Settlements and Stipulations

You and your landlord may reach a settlement to your case in the Resolution Part, in mediation, or even in the Trial Part, with or without the assistance of the Judge, the court attorney or the court mediator. Reaching an agreement is usually easier in a nonpayment case than in a holdover case, since the landlord usually wants you to move out in a holdover case. Most nonpayment cases are settled rather than tried.

Be careful. Agree only to what you think is fair and be sure you can do what you promise. Be sure you know what legal rights you may be giving up. Do not sign anything until you have read and understood the whole agreement and if you have any questions, wait until the court attorney or the Judge has explained to you what you are signing. If you have any questions or doubts, you have the right to talk to the Judge.

In a nonpayment proceeding, if the issue is repairs, the stipulation should set up access dates and completion dates for existing repairs. If the landlord is agreeing to waive some of the rent you owe because of the conditions you have lived with in the apartment, the stipulation should specify the amount and time period covered. If the stipulation sets up an installment plan for you to pay back rent over time, be sure that you will be able to make the payments you are agreeing to make. If you are expecting rent money from the Department of Social Services, keep in mind that there can sometimes be delays.

Remember, if the stipulation contains a final judgment for the landlord and you fail to make a payment, a Judge may not sign an Order to Show Cause giving you more time to pay unless you can deposit all of the money due on the judgment with the Court, or unless the stipulation says that you can get more time without depositing all of the rent money.

In a holdover case, the stipulation should give you enough time to correct any issues which you have agreed to take care of. If you have agreed to give up the apartment or the landlord has agreed to waive rent in exchange for giving up the apartment, the stipulation should give you enough time to find a place to move.

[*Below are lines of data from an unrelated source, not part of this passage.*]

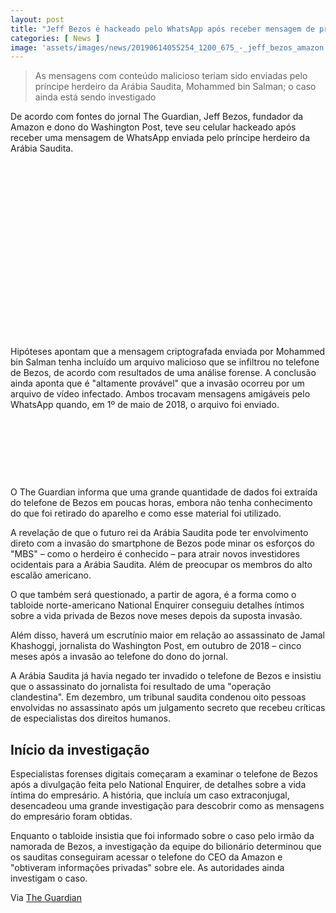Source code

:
 ```yaml
---
layout: post
title: "Jeff Bezos é hackeado pelo WhatsApp após receber mensagem de príncipe saudita"
categories: [ News ]
image: 'assets/images/news/20190614055254_1200_675_-_jeff_bezos_amazon.jpg'
---
```


> As mensagens com conteúdo malicioso teriam sido enviadas pelo príncipe herdeiro da Arábia Saudita, Mohammed bin Salman; o caso ainda está sendo investigado

De acordo com fontes do jornal The Guardian, Jeff Bezos, fundador da Amazon e dono do Washington Post, teve seu celular hackeado após receber uma mensagem de WhatsApp enviada pelo príncipe herdeiro da Arábia Saudita.

<!-- QUADRADO -->
<script async src="//pagead2.googlesyndication.com/pagead/js/adsbygoogle.js"></script>
<ins class="adsbygoogle"
style="display:inline-block;width:336px;height:280px"
data-ad-client="ca-pub-2838251107855362"
data-ad-slot="5351066970"></ins>
<script>
(adsbygoogle = window.adsbygoogle || []).push({});
</script>

Hipóteses apontam que a mensagem criptografada enviada por Mohammed bin Salman tenha incluído um arquivo malicioso que se infiltrou no telefone de Bezos, de acordo com resultados de uma análise forense. A conclusão ainda aponta que é "altamente provável" que a invasão ocorreu por um arquivo de vídeo infectado. Ambos trocavam mensagens amigáveis pelo WhatsApp quando, em 1º de maio de 2018, o arquivo foi enviado.

<!-- MINI ANÚNCIO -->
<script async src="//pagead2.googlesyndication.com/pagead/js/adsbygoogle.js"></script>
<!-- Games Root -->
<ins class="adsbygoogle"
style="display:inline-block;width:730px;height:95px"
data-ad-client="ca-pub-2838251107855362"
data-ad-slot="5351066970"></ins>
<script>
(adsbygoogle = window.adsbygoogle || []).push({});
</script>

O The Guardian informa que uma grande quantidade de dados foi extraída do telefone de Bezos em poucas horas, embora não tenha conhecimento do que foi retirado do aparelho e como esse material foi utilizado.

A revelação de que o futuro rei da Arábia Saudita pode ter envolvimento direto com a invasão do smartphone de Bezos pode minar os esforços do "MBS" – como o herdeiro é conhecido – para atrair novos investidores ocidentais para a Arábia Saudita. Além de preocupar os membros do alto escalão americano.

<!-- RETANGULO LARGO 2 -->
<script async src="//pagead2.googlesyndication.com/pagead/js/adsbygoogle.js"></script>
<ins class="adsbygoogle"
style="display:block; text-align:center;"
data-ad-layout="in-article"
data-ad-format="fluid"
data-ad-client="ca-pub-2838251107855362"
data-ad-slot="8549252987"></ins>
<script>
(adsbygoogle = window.adsbygoogle || []).push({});
</script>

O que também será questionado, a partir de agora, é a forma como o tabloide norte-americano National Enquirer conseguiu detalhes íntimos sobre a vida privada de Bezos nove meses depois da suposta invasão.

Além disso, haverá um escrutínio maior em relação ao assassinato de Jamal Khashoggi, jornalista do Washington Post, em outubro de 2018 – cinco meses após a invasão ao telefone do dono do jornal.

A Arábia Saudita já havia negado ter invadido o telefone de Bezos e insistiu que o assassinato do jornalista foi resultado de uma "operação clandestina". Em dezembro, um tribunal saudita condenou oito pessoas envolvidas no assassinato após um julgamento secreto que recebeu críticas de especialistas dos direitos humanos.

<!-- RETANGULO LARGO -->
<script async src="https://pagead2.googlesyndication.com/pagead/js/adsbygoogle.js"></script>
<!-- Informat -->
<ins class="adsbygoogle"
style="display:block"
data-ad-client="ca-pub-2838251107855362"
data-ad-slot="2327980059"
data-ad-format="auto"
data-full-width-responsive="true"></ins>
<script>
(adsbygoogle = window.adsbygoogle || []).push({});
</script>

## Início da investigação

Especialistas forenses digitais começaram a examinar o telefone de Bezos após a divulgação feita pelo National Enquirer, de detalhes sobre a vida íntima do empresário. A história, que incluía um caso extraconjugal, desencadeou uma grande investigação para descobrir como as mensagens do empresário foram obtidas.

Enquanto o tabloide insistia que foi informado sobre o caso pelo irmão da namorada de Bezos, a investigação da equipe do bilionário determinou que os sauditas conseguiram acessar o telefone do CEO da Amazon e "obtiveram informações privadas" sobre ele. As autoridades ainda investigam o caso.

Via [The Guardian](https://www.theguardian.com/technology/2020/jan/21/amazon-boss-jeff-bezoss-phone-hacked-by-saudi-crown-prince)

If you cannot pay on time, or cannot do other things you promised in the stipulation, go to the Landlord-Tenant Clerk’s office and ask for an Order to Show Cause to get more time. (See p. 16, Section 5B, “Order to Show Cause“) A Judge will read your affidavit and decide whether to give you more time. If your request for more time is denied, you may be evicted if you cannot pay on time or keep other promises you made in the agreement.